In this link I have posted a very quick sketch of East Moor Airfield. Basically I use Auto CAD every day for work purposes so I am quite proficient with the re-drawings of details and site plans etc..., (I use a mouse) I basically used a mapping service where I can view road maps, and detailed maps but can only view an official OS map if I pay to view this. For a the sketch above a have taken a screen shot of the existing map and copied this into Auto CAD - then from there it is a simple procedure of re-drawing over the top of this image. If I was to start drawing an airfield now from scratch I would view the existing OS map (having to pay!!) take a screen shot then redraw this in CAD, alternately you could buy a digital copy of the area but this would cost probably 200+. If I was going to produce drawing of an old so map, or drawing I would scan the image and import this into CAD to redraw the same way. I can then print this drawing in A1 to A4... and save this as a PDF, BMP, DWG, JPG, EPS, or even import it into a word document.

Also I can use various layer to create different line thickness and also colour / shade the drawing.

If anyone would like more info please let me know.



Paul Francis
25-11-2008, 17:26
Thats exactly what we do in Paint.Net and its free, easy to learn and the results are quite amazing. Jon I couldn't get the link to work.

Peter Kirk
25-11-2008, 17:41

I could'nt get the hang of Auto CAD (in DOS days!) and found it too fiddly. As you use it on a daily basis I assume it is a lot easier. As you can see from the previous posts a lot of us have become fans of Paint.NET and it seems to do pretty much what you describe. The most difficult thing I found in the past was curves and this is not a problem any longer.
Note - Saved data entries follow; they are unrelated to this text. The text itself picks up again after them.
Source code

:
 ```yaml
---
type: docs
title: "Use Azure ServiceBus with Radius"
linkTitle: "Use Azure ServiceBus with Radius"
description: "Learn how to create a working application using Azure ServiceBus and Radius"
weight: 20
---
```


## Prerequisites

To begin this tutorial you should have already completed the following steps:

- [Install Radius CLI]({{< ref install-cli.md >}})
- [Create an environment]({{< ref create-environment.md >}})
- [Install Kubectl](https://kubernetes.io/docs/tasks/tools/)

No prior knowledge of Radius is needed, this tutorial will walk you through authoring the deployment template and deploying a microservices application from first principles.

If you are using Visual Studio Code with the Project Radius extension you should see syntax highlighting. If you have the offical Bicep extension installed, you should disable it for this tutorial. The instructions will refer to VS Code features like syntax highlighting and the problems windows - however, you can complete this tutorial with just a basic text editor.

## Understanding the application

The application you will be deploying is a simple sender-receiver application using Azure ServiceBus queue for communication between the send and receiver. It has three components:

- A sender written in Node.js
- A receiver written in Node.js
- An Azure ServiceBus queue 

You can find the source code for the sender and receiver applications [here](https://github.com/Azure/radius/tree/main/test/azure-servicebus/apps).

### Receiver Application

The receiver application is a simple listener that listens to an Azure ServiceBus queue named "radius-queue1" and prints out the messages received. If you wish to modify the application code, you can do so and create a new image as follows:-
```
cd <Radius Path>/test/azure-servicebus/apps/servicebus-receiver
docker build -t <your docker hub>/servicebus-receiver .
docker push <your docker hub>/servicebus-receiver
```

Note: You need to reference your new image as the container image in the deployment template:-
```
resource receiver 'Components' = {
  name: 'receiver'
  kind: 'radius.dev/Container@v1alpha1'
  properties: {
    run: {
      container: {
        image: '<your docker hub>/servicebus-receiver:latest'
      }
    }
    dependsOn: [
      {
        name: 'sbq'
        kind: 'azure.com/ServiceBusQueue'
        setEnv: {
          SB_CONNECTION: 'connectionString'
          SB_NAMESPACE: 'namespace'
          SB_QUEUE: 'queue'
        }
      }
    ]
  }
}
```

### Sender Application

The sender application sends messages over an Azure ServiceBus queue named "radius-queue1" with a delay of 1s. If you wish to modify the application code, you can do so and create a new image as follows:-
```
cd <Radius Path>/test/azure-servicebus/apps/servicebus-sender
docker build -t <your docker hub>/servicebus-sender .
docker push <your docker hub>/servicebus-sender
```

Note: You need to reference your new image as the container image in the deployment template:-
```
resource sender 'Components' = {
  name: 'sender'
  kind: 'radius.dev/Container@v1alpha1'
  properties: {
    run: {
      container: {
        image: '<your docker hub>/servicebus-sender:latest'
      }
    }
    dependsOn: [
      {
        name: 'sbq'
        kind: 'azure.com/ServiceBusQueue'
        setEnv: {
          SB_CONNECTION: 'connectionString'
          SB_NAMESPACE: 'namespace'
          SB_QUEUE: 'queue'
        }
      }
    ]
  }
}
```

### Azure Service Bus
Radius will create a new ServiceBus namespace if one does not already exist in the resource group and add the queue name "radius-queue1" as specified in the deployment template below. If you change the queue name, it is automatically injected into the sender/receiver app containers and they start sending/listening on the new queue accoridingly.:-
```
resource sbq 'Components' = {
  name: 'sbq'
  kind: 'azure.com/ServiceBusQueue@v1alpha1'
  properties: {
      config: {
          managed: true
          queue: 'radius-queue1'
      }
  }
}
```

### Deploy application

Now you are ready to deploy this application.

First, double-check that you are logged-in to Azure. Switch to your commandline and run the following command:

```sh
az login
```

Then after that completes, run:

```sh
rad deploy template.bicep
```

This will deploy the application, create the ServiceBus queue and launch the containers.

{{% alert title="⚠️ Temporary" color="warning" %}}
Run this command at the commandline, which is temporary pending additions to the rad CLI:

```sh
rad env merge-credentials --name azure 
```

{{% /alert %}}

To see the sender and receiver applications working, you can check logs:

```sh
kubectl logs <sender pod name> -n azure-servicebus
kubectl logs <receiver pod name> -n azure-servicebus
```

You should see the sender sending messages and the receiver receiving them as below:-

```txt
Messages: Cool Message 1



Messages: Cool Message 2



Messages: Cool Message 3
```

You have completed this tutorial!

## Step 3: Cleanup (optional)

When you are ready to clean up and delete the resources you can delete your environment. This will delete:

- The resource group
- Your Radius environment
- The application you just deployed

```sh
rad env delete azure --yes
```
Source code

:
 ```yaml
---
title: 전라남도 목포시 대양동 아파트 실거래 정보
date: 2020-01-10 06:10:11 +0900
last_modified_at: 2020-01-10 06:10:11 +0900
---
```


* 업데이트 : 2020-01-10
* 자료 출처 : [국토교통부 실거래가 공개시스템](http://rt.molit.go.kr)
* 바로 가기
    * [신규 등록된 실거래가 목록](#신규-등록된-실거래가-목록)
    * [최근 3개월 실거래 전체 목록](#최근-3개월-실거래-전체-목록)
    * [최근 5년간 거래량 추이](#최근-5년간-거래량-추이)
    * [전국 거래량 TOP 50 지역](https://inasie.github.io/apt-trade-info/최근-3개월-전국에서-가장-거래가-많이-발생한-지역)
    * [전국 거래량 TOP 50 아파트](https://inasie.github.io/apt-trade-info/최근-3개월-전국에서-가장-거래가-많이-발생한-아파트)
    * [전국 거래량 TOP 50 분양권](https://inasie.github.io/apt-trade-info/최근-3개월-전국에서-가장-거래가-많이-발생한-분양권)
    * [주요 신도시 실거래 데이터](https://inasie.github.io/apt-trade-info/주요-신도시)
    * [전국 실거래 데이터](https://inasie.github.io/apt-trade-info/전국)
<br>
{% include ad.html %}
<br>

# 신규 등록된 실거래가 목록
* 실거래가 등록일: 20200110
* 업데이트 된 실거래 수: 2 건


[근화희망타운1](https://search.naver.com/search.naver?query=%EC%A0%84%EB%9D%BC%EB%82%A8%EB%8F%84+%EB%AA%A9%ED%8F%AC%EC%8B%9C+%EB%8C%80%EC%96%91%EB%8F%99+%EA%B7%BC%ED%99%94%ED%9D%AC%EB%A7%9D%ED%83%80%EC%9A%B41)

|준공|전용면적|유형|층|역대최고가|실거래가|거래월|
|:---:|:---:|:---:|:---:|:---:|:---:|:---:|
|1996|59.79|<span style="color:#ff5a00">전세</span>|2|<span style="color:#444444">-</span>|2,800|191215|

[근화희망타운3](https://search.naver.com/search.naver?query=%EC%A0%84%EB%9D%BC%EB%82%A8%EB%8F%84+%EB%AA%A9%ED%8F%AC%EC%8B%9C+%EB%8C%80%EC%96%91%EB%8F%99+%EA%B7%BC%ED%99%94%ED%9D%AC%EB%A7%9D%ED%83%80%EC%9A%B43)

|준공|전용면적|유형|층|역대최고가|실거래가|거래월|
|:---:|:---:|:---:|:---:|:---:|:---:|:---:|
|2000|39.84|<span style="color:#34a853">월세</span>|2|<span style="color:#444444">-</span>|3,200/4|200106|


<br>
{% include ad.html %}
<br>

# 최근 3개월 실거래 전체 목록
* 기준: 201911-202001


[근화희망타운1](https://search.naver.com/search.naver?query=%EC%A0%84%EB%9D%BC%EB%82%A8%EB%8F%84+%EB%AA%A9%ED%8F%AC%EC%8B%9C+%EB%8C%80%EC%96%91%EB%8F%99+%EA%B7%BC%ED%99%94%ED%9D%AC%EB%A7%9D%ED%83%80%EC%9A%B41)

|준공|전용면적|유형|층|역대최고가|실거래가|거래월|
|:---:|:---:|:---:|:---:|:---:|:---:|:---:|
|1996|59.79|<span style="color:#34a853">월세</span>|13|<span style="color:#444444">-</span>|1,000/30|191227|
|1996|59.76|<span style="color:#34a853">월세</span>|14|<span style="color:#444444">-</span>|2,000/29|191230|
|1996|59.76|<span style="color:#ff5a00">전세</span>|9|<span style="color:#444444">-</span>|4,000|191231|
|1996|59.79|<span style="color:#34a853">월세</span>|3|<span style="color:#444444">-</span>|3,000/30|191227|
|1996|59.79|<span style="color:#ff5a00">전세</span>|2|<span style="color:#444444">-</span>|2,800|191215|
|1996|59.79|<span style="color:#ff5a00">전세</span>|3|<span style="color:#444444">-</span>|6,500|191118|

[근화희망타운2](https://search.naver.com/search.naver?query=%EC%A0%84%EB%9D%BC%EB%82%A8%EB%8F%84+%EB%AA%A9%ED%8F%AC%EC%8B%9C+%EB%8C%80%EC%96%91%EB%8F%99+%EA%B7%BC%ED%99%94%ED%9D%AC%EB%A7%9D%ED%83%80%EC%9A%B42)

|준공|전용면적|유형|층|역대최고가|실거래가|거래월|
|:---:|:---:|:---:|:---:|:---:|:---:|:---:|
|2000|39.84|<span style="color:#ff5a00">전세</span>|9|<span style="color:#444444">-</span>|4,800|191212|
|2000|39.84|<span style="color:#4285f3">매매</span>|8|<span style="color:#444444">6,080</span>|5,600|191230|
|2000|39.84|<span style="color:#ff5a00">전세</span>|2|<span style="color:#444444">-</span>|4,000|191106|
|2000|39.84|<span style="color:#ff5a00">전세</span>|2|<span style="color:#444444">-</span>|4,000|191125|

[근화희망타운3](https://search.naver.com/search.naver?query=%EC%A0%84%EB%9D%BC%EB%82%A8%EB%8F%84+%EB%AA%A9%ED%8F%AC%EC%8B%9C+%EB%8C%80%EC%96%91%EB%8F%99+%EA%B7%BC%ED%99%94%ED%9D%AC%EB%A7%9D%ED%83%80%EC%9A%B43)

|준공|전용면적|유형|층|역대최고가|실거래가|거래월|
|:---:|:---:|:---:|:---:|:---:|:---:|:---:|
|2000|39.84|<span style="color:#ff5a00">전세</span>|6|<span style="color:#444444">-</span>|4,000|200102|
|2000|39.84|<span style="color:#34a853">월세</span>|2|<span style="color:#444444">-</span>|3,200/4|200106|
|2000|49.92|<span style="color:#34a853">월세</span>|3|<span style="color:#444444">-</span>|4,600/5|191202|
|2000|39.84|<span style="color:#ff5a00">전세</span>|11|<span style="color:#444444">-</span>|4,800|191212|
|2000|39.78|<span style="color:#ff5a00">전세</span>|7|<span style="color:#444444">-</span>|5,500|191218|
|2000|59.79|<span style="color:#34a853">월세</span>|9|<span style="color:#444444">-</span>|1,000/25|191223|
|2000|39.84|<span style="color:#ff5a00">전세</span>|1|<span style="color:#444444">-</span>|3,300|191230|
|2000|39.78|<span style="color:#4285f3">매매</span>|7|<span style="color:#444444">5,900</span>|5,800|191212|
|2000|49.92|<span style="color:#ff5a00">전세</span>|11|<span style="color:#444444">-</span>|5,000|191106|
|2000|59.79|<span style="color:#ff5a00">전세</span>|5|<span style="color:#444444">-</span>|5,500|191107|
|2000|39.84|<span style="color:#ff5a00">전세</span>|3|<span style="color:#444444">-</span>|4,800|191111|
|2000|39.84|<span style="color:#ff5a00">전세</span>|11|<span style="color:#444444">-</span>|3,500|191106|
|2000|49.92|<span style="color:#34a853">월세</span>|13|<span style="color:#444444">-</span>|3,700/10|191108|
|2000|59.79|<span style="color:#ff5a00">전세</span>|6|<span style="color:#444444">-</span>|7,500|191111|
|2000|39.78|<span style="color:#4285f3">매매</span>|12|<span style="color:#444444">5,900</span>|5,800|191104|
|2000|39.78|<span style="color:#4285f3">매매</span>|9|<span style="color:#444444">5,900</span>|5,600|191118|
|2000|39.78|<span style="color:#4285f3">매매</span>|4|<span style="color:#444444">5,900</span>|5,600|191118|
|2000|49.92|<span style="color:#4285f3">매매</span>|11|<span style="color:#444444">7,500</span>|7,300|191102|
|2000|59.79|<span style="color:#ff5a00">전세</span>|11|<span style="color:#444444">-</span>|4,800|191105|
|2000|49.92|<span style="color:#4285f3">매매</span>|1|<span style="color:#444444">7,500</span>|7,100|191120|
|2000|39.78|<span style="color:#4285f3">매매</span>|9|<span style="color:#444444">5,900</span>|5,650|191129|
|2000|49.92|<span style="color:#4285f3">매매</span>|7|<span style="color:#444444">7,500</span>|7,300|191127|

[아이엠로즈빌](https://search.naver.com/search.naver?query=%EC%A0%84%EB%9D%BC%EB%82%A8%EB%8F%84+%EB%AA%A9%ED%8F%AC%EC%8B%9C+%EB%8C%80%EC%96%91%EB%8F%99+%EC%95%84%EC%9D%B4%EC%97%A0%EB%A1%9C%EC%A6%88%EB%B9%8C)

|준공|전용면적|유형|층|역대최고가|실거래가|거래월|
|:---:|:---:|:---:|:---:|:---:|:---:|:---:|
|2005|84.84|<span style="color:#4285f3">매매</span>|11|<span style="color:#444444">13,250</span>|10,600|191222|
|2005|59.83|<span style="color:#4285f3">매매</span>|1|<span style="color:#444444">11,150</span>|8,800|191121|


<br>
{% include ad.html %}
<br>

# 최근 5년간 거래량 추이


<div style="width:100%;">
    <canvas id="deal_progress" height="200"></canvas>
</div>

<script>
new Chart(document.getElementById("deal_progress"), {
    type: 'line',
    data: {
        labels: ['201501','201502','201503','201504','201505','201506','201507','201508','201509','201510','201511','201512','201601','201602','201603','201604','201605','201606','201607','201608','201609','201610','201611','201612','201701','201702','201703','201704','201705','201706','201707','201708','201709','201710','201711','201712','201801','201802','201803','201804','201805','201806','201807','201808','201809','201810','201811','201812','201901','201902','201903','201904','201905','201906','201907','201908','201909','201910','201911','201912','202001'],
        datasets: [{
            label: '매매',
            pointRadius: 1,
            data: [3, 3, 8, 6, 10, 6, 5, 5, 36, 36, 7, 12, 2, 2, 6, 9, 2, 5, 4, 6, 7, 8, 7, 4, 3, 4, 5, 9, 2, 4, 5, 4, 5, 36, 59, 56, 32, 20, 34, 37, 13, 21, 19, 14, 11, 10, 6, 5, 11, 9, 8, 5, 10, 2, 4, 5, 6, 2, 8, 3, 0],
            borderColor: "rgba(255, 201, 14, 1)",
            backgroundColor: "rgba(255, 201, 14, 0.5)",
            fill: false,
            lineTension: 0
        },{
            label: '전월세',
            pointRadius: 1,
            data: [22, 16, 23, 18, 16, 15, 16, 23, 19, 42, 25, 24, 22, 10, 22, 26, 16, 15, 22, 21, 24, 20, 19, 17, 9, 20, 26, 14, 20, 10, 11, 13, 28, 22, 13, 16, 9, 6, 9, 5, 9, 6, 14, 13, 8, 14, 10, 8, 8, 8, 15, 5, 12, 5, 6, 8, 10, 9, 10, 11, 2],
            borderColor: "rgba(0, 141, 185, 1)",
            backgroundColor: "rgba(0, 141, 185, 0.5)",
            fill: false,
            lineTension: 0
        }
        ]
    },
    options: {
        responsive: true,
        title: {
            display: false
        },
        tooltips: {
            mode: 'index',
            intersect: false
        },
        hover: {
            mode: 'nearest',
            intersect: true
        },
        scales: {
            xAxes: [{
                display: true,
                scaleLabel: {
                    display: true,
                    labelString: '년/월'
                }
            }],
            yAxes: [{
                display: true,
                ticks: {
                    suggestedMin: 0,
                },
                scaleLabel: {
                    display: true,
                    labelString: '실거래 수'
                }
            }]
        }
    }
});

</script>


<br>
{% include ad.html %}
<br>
They key thing is to use what you feel comfortable with and it sounds as though Auto CAD works for you.
The layers thing is probably the most critical aspect and when I drew the Gaydon layout I had multiple layers including OS and a couple of drawings from the National Archives. The OS layer was for map accuracy and TNA layers for wartime layout. There was a lot of compromise though.
My next project is to "sketch" Mildenhall as it was in 1941/2. I will probably post the result so keep an eye out over the next few weeks/months/years.
I also use a mapping service but have found the major drawback is the size of output. It requires a number of tiles to get a whole airfield site so as you say it is very expensive. As a result I haven't used it much despite the excellent coverage of the 1950's and 1960's. I think it is geared to large companies rather than individuals for research.